Ah, muito obrigada! O seu humor já lhe valeu distinções. E também pelos 50 anos da sua carreira recebeu a medalha de mérito cultural. Por essa altura, o então primeiro-ministro António Costa falava numa mudança histórica e revolucionária no tipo de humor que o Herman trouxe. Como vê esta distinção e estas palavras? 

Vejo com muito orgulho e fascina-me que elas saiam de um homem com a experiência de vida e a responsabilidade de António Costa da mesma maneira com que hoje mesmo li a mesmíssima declaração por um dos miúdos que escreveram para mim, que fazia parte dos Gato Fedorento, o José Diogo Quintela. De uma maneira generosa diz precisamente a mesma coisa. Essa unanimidade de opinião que me encanta e na qual vejo alguma justiça, faz também parte desta alegria com que parto para estas declarações dos 50 anos.

Alegria essa que transmite sempre ao seu público. Sente-se muito acarinhado? 

Sinto. Mas gostava de ser mais (risos). Às vezes vejo pessoas absolutamente sensuais e apetecia-me ter uma varinha de condão e despi-las imediatamente e passar um fim de semana nas Maldivas (risos). 

Será esse humor e essa resposta rápida que tem sempre debaixo da língua que cativa o seu público? Se calhar é. Mas lá que gostava ir para as Maldivas gostava. 

Herman, preparamo-nos para mais 50 anos de histórias e humor? 

É muito inquietante essa nossa finitude e a perceção dela que tem feito tantos poetas, músicos, pintores, criadores, especular à volta dessa angústia que é a pessoa saber que acaba. Tenho uma grande vantagem que é: não sou muito rico, então não tenho grande desgosto de morrer. Tenho alguns amigos extraordinariamente ricos e às vezes olho para eles e penso assim: ‘Se eu tivesse o vosso dinheiro tinha um pânico enorme de morrer’. Agora no meu caso até me consola. Depois já não pago mais impostos, não tenho que pagar mais ordenados, acaba-se o IMI de vez… dá-me até um certo conforto saber que vou para um descanso eterno e depois alguém cá fica a pagar contas. Agora se eu tivesse como amigos meus que recebem milhões de dividendos por ano, tinha um desgosto enorme de morrer. Tinha milhões de coisas ainda para fazer.

Independentemente dessa finitude a que todos chegaremos, até lá não tenciona parar?

Curiosamente fiz uma coisa extraordinariamente inteligente que aconselho todas as pessoas a fazerem: a minha vida privada tornou-se tão rica e tão interessante, tenho tanta coisa que me distraia e ganhei uma técnica tão boa da passagem do tempo que se tiver de parar agora mesmo, estou preparado para isso.

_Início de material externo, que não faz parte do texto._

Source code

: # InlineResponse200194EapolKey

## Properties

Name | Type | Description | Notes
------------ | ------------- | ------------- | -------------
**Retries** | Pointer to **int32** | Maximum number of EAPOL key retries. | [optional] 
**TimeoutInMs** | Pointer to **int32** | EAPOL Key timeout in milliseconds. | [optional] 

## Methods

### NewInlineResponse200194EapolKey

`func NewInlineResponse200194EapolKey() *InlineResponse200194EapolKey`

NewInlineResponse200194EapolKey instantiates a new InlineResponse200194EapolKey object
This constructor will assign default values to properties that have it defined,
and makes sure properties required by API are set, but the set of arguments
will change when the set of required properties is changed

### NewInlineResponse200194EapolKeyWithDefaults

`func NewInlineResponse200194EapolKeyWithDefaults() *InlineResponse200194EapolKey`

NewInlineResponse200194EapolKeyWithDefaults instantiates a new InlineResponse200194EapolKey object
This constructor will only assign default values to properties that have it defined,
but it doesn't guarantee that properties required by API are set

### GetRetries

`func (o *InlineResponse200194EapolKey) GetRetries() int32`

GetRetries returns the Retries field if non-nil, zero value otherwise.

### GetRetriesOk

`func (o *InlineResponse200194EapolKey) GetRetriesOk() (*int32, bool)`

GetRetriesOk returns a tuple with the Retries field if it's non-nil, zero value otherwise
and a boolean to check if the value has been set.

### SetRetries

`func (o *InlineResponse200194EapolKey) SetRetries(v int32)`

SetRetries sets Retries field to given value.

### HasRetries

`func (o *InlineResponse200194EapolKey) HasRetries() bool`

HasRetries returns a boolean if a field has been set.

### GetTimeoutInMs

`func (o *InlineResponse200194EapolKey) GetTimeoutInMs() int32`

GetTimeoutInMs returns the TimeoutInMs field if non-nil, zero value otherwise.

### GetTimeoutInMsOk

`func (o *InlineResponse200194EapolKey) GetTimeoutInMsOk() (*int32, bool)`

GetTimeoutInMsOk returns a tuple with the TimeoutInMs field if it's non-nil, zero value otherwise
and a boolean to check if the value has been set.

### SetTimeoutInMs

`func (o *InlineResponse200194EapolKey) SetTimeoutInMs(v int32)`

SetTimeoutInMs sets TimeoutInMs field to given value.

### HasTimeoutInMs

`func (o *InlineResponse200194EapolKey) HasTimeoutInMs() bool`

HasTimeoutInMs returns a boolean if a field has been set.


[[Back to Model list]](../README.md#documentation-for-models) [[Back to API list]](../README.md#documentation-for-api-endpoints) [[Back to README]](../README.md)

Não quer dizer que fique feliz, porque adoro fazer espetáculos e adoro o que faço. Mas, se tiver que ser, não fico à toa. Sei precisamente o que vou fazer no minuto seguinte. E o mundo está cheio de coisas interessantíssimas que se podem fazer. Ler, ver filmes, cozinhar, passear, ir para o jardim jogar dominó com os velhos (risos). Mas, realmente, se uma pessoa tiver que se habituar a enriquecer intelectualmente, verdadeiramente nunca está enfadada, nem triste, nem só. O exemplo maior era o meu pai que odiava trabalhar. Sempre odiou. E quando se reformou – cedo – foi o dia mais feliz da vida dele. A vida dele intelectual era tão rica que ele foi um tipo felicíssimo até ao último momento. E ainda tinha uma vantagem sobre mim: gostava de futebol. Portanto, ainda tinha o prazer de ver jogos de futebol que é uma coisa que eu não tenho. E lembro-me que ele já estava no hospital, muito mal do coração, pouco antes de ser operado e depois de ter ficado no pós-operatório, estava numa fase já muito complicada e, mesmo assim, comprei-lhe na altura uma televisãozinha portátil, estava a dar um campeonato qualquer. A felicidade dele… Uma das últimas vezes que o fui visitar, ele estava tão entusiasmado e tão encantado com o jogo que estava profundamente feliz naquele momento. O truque é esse: é compensar as debilidades físicas com o enriquecimento intelectual. Se a pessoa ficar demente, melhor ainda. Assim vive sempre numa bolha, num mundo ficcionado onde tudo é maravilhoso.